(Exercise input begins)

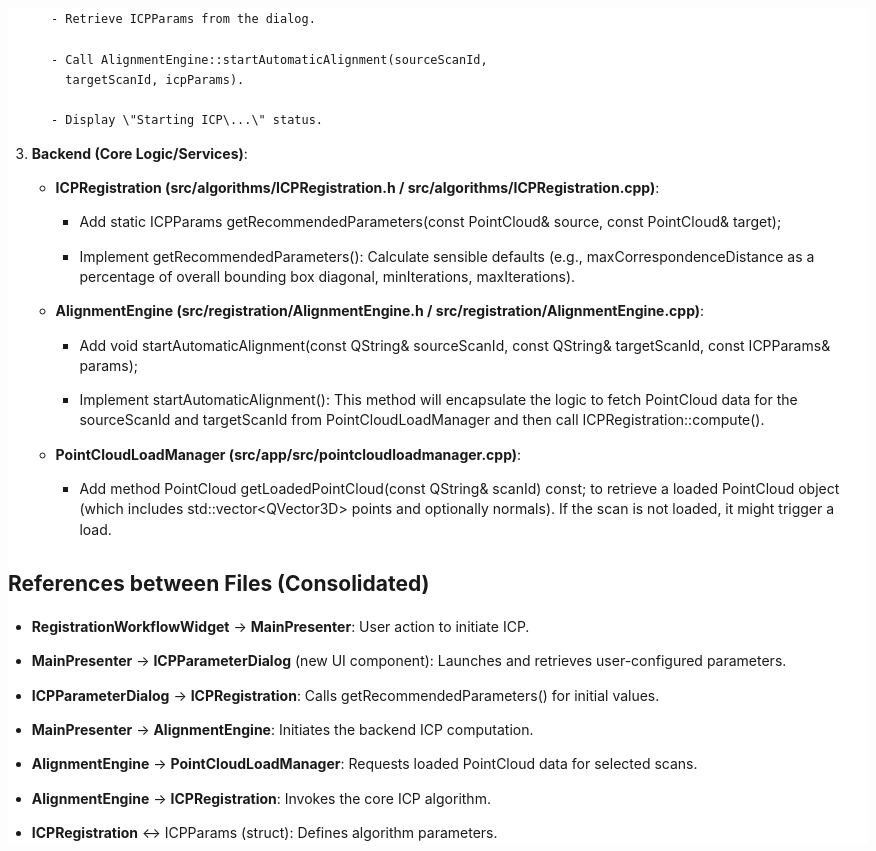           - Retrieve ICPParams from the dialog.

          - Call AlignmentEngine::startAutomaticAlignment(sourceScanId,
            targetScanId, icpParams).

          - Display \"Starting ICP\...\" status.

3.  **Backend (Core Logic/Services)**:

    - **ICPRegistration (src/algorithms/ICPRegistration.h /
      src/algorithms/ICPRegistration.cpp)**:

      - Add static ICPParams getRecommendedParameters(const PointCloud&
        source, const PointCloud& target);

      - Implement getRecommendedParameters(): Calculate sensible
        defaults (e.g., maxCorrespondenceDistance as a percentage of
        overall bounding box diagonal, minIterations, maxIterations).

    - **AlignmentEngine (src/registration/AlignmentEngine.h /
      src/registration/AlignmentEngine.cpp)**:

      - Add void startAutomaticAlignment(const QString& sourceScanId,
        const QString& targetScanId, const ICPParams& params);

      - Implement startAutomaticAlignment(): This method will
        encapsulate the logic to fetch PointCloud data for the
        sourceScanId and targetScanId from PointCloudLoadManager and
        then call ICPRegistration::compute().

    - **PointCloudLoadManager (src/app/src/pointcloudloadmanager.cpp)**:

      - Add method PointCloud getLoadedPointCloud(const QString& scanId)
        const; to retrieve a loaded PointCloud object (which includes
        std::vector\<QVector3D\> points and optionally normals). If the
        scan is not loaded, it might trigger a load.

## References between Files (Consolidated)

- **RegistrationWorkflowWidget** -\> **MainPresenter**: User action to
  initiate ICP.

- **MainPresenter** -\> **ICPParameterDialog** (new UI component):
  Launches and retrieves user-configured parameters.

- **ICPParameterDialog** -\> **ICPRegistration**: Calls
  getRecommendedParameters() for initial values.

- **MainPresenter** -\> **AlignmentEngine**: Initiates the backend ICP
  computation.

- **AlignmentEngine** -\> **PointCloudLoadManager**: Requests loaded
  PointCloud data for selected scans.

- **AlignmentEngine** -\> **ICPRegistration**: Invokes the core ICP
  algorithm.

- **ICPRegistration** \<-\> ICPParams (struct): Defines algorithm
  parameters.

(Exercise input ends)

▸ **Aim of the exercise**
From the line containing "- **ICPParameterDialog** -\>" through the last line of the entries above, print every line exactly, including both ends, and nothing else.

▸ **Task result**
- **ICPParameterDialog** -\> **ICPRegistration**: Calls
  getRecommendedParameters() for initial values.

- **MainPresenter** -\> **AlignmentEngine**: Initiates the backend ICP
  computation.

- **AlignmentEngine** -\> **PointCloudLoadManager**: Requests loaded
  PointCloud data for selected scans.

- **AlignmentEngine** -\> **ICPRegistration**: Invokes the core ICP
  algorithm.

- **ICPRegistration** \<-\> ICPParams (struct): Defines algorithm
  parameters.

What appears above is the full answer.